- [THE TASK]: Please copy each line below that contains the string "function".

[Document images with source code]
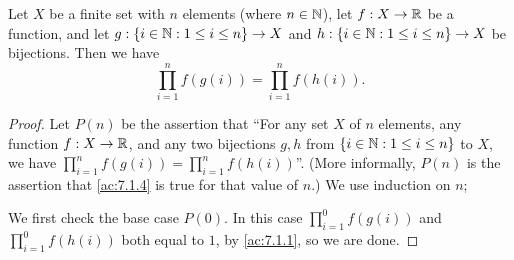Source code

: \begin{ac}\label{ac:7.1.4}
  Let \(X\) be a finite set with \(n\) elements (where \(n \in \mathbb{N}\)), let \(f : X \to \mathbb{R}\) be a function, and let \(g : \{i \in \mathbb{N} : 1 \leq i \leq n\} \to X\) and \(h : \{i \in \mathbb{N} : 1 \leq i \leq n\} \to X\) be bijections.
  Then we have
  \[
    \prod_{i = 1}^n f(g(i)) = \prod_{i = 1}^n f(h(i)).
  \]
\end{ac}

\begin{proof}
  Let \(P(n)\) be the assertion that ``For any set \(X\) of \(n\) elements, any function \(f : X \to \mathbb{R}\), and any two bijections \(g, h\) from \(\{i \in \mathbb{N} : 1 \leq i \leq n\}\) to \(X\), we have \(\prod_{i = 1}^n f(g(i)) = \prod_{i = 1}^n f(h(i))\)''.
  (More informally, \(P(n)\) is the assertion that \cref{ac:7.1.4} is true for that value of \(n\).)
  We use induction on \(n\);

  We first check the base case \(P(0)\).
  In this case \(\prod_{i = 1}^0 f(g(i))\) and \(\prod_{i = 1}^0 f(h(i))\) both equal to \(1\), by \cref{ac:7.1.1}, so we are done.


\end{proof}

- [ANSWER FOR THIS EXERCISE]:
  Let \(X\) be a finite set with \(n\) elements (where \(n \in \mathbb{N}\)), let \(f : X \to \mathbb{R}\) be a function, and let \(g : \{i \in \mathbb{N} : 1 \leq i \leq n\} \to X\) and \(h : \{i \in \mathbb{N} : 1 \leq i \leq n\} \to X\) be bijections.
  Let \(P(n)\) be the assertion that ``For any set \(X\) of \(n\) elements, any function \(f : X \to \mathbb{R}\), and any two bijections \(g, h\) from \(\{i \in \mathbb{N} : 1 \leq i \leq n\}\) to \(X\), we have \(\prod_{i = 1}^n f(g(i)) = \prod_{i = 1}^n f(h(i))\)''.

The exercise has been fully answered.